Work instruction:
What is the number of lines in the entries that contain the word "qquad"? Reply with that number only.
--- Listed entries Enclosed Below ---
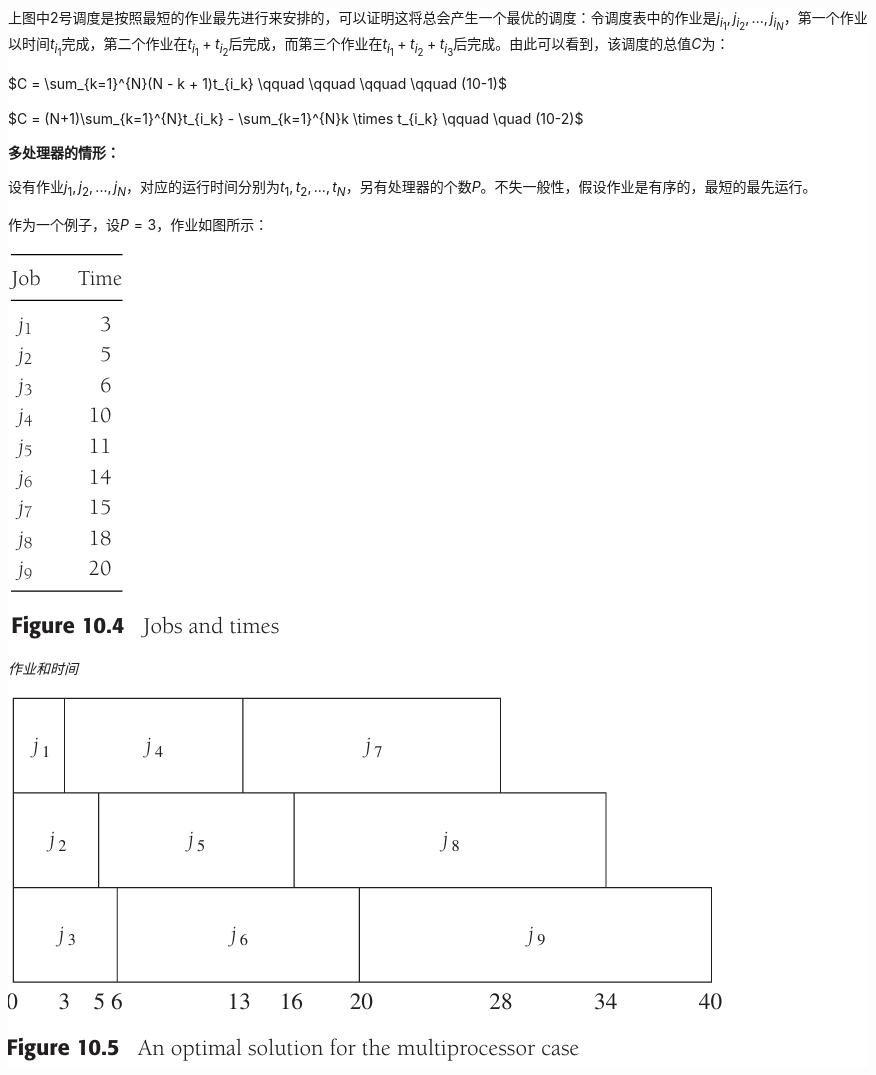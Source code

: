上图中2号调度是按照最短的作业最先进行来安排的，可以证明这将总会产生一个最优的调度：令调度表中的作业是$j_{i_1}, j_{i_2}, ..., j_{i_N}$，第一个作业以时间$t_{i_1}$完成，第二个作业在$t_{i_1} + t_{i_2}$后完成，而第三个作业在$t_{i_1} + t_{i_2} + t_{i_3}$后完成。由此可以看到，该调度的总值$C$为：

$C = \sum_{k=1}^{N}(N - k + 1)t_{i_k} \qquad \qquad \qquad \qquad (10-1)$

$C = (N+1)\sum_{k=1}^{N}t_{i_k} - \sum_{k=1}^{N}k \times t_{i_k} \qquad \quad (10-2)$

**多处理器的情形：**

设有作业$j_1, j_2, ..., j_N$，对应的运行时间分别为$t_1, t_2, ..., t_N$，另有处理器的个数$P$。不失一般性，假设作业是有序的，最短的最先运行。

作为一个例子，设$P=3$，作业如图所示：

![10_4](res/10_4.png)

*作业和时间*

![10_5](res/10_5.png)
--- End of Enclosed Listed entries ---
Response area:
2